George Houston (born 2001) is an Irish singer-songwriter from Inishowen, County Donegal. He has released four studio albums, and toured internationally with Paul Weller, Hothouse Flowers, and Joshua Burnside.

==Early life==
Houston was born in Inishowen, County Donegal. He was named after his grandfather. He recalls falling in love with music after watching the 1986 Jim Henson film Labyrinth and its star David Bowie, and states that the first song he ever learned to play was "Dr. Fell" by Juliet Turner.
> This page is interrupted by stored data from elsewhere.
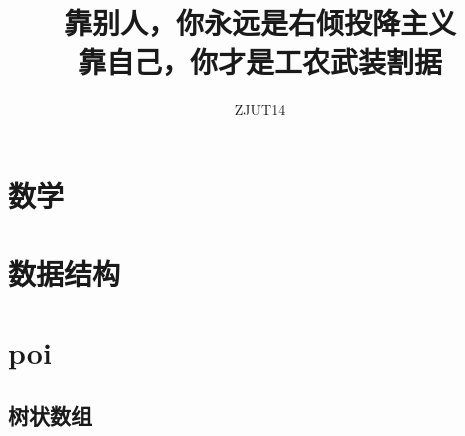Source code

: \documentclass{article}
\title{靠别人，你永远是右倾投降主义\\靠自己，你才是工农武装割据}
\author{ZJUT14}
\begin{document}
\begin{titlepage}
\maketitle
\thispagestyle{empty}
\pagebreak
\pagestyle{plain}
\tableofcontents
\end{titlepage}



\section{数学}
\section{数据结构}
\section{poi}
\subsection{树状数组}
\end{document}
Houston's father encouraged him to pursue songwriting when he was thirteen, and recorded his first songs at sixteen when his parents gifted him a day pass to a local studio.

==Career==
"Boo Fucking Hoo", Houston's first single, was released on 18 September 2020, and he began performing live the following year to support the release of his debut album Cold Toast.

His second studio album, Undesired, was released on 11 November 2022, with his debut Irish tour in support of the album commencing in March 2023. His third, Vehicular Suicide, followed on 13 October 2023. In 2024, Houston supported Paul Weller on the Irish and US dates of his tour.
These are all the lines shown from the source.